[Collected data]
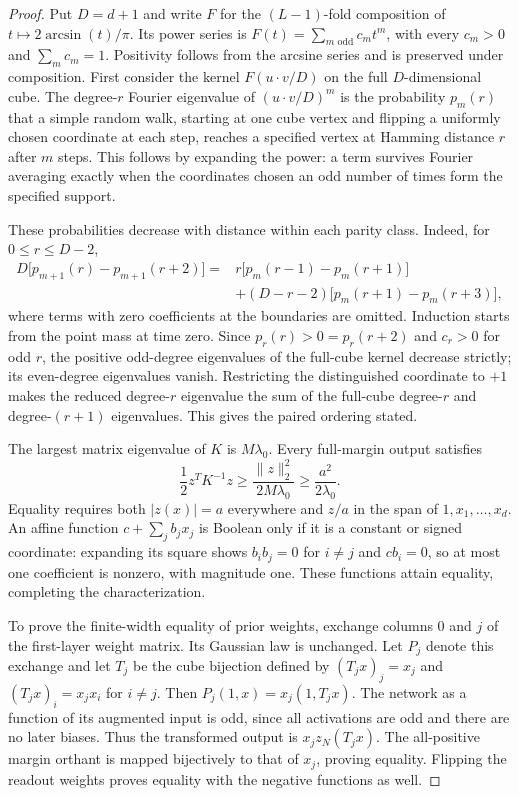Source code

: \begin{proof}
Put $D=d+1$ and write $F$ for the $(L-1)$-fold composition of
$t\mapsto2\arcsin(t)/\pi$. Its power series is
$F(t)=\sum_{m\text{ odd}}c_mt^m$, with every $c_m>0$ and
$\sum_m c_m=1$. Positivity follows from the arcsine series and is
preserved under composition. First consider the kernel $F(u\cdot v/D)$
on the full $D$-dimensional cube. The degree-$r$ Fourier eigenvalue
of $(u\cdot v/D)^m$ is the probability $p_m(r)$ that a simple random
walk, starting at one cube vertex and flipping a uniformly chosen
coordinate at each step, reaches a specified vertex at Hamming
distance $r$ after $m$ steps. This follows by expanding the power:
a term survives Fourier averaging exactly when the coordinates
chosen an odd number of times form the specified support.

These probabilities decrease with distance within each parity class.
Indeed, for $0\le r\le D-2$,
\begin{align*}
 D\bigl[p_{m+1}(r)-p_{m+1}(r+2)\bigr]
 ={}&r\bigl[p_m(r-1)-p_m(r+1)\bigr]\\
 &+(D-r-2)\bigl[p_m(r+1)-p_m(r+3)\bigr],
\end{align*}
where terms with zero coefficients at the boundaries are omitted.
Induction starts from the point mass at time zero. Since
$p_r(r)>0=p_r(r+2)$ and $c_r>0$ for odd $r$, the positive odd-degree
eigenvalues of the full-cube kernel decrease strictly; its even-degree
eigenvalues vanish. Restricting the distinguished coordinate to $+1$
makes the reduced degree-$r$ eigenvalue the sum of the full-cube
degree-$r$ and degree-$(r+1)$ eigenvalues. This gives the paired
ordering stated.

The largest matrix eigenvalue of $K$ is $M\lambda_0$. Every
full-margin output satisfies
\[
 \frac12z^TK^{-1}z\ge\frac{\|z\|_2^2}{2M\lambda_0}
                     \ge\frac{a^2}{2\lambda_0}.
\]
Equality requires both $|z(x)|=a$ everywhere and
$z/a$ in the span of $1,x_1,\ldots,x_d$. An affine function
$c+\sum_j b_jx_j$ is Boolean only if it is a constant or signed
coordinate: expanding its square shows $b_ib_j=0$ for $i\ne j$
and $cb_i=0$, so at most one coefficient is nonzero, with magnitude
one. These functions attain equality, completing the characterization.

To prove the finite-width equality of prior weights, exchange
columns $0$ and $j$ of the first-layer weight matrix. Its Gaussian
law is unchanged. Let $P_j$ denote this exchange and let $T_j$ be
the cube bijection defined by $(T_jx)_j=x_j$ and
$(T_jx)_i=x_jx_i$ for $i\ne j$. Then
$P_j(1,x)=x_j(1,T_jx)$. The network as a function of its augmented
input is odd, since all activations are odd and there are no later
biases. Thus the transformed output is $x_j z_N(T_jx)$.
The all-positive margin orthant is mapped bijectively to that of
$x_j$, proving equality. Flipping the readout weights proves
equality with the negative functions as well.
\end{proof}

» **Task**: Starting at the line that contains "for $i\ne j$. Then", retype each line through the last one in the records, both included, and add nothing.

» **Task result**:
$(T_jx)_i=x_jx_i$ for $i\ne j$. Then
$P_j(1,x)=x_j(1,T_jx)$. The network as a function of its augmented
input is odd, since all activations are odd and there are no later
biases. Thus the transformed output is $x_j z_N(T_jx)$.
The all-positive margin orthant is mapped bijectively to that of
$x_j$, proving equality. Flipping the readout weights proves
equality with the negative functions as well.
\end{proof}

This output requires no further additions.